Car, comme l'ont fait les Etats-Unis et la Russie, l'OTAN et la Russie peuvent faire repartir leur relation. A Lisbonne, nous pouvons expliquer clairement que l'OTAN considère la Russie comme un partenaire, pas comme un adversaire. Nous pouvons approfondir notre coopération sur l'Afghanistan, la lutte antidrogue et les défis sécuritaires du XXIe siècle – de la prolifération des armements nucléaires jusqu'à la montée de la violence extrémiste. Et en avançant dans notre coopération sur la défense antimissile, nous pouvons transformer une source de tensions passées en une source de coopération contre une menace commune.

Depuis plus de six décennies, Européens et Américains se serrent les coudes, car notre travail ensemble fait avancer nos intérêts et protège les libertés chères à nos sociétés démocratiques.

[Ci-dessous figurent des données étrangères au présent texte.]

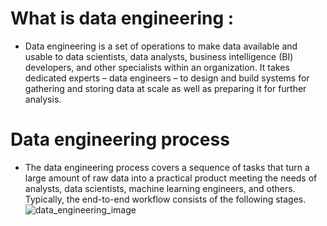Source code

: # What is data engineering :
- Data engineering is a set of operations to make data available and usable to data scientists, data analysts, business intelligence (BI) developers, and other specialists within an organization. It takes dedicated experts – data engineers – to design and build systems for gathering and storing data at scale as well as preparing it for further analysis.

# Data engineering process
- The data engineering process covers a sequence of tasks that turn a large amount of raw data into a practical product meeting the needs of analysts, data scientists, machine learning engineers, and others. Typically, the end-to-end workflow consists of the following stages.
![data_engineering_image](https://www.altexsoft.com/static/blog-post/2023/11/41981453-7655-4463-9c06-cb6e80b69d04.webp)
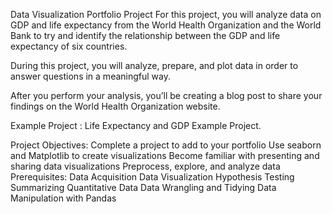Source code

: Data Visualization Portfolio Project
For this project, you will analyze data on GDP and life expectancy from the World Health Organization and the World Bank to try and identify the relationship between the GDP and life expectancy of six countries.

During this project, you will analyze, prepare, and plot data in order to answer questions in a meaningful way.

After you perform your analysis, you’ll be creating a blog post to share your findings on the World Health Organization website.

Example Project : Life Expectancy and GDP Example Project.

Project Objectives:
Complete a project to add to your portfolio
Use seaborn and Matplotlib to create visualizations
Become familiar with presenting and sharing data visualizations
Preprocess, explore, and analyze data
Prerequisites:
Data Acquisition
Data Visualization
Hypothesis Testing
Summarizing Quantitative Data
Data Wrangling and Tidying
Data Manipulation with Pandas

A mesure que le monde changeait, notre alliance aussi a changé, ce qui nous permet aujourd'hui d'être plus forts, plus en sécurité et plus prospères.

Telle est la tâche qui nous attend à Lisbonne – revitaliser une fois de plus notre Alliance et assurer notre sécurité et notre prospérité dans les décennies à venir.

Traduit de l'anglais par Gilles Berton

Barack Obama, président des Etats-Unis

Article paru dans l'édition du 20.11.10 du journal LE MONDE (France)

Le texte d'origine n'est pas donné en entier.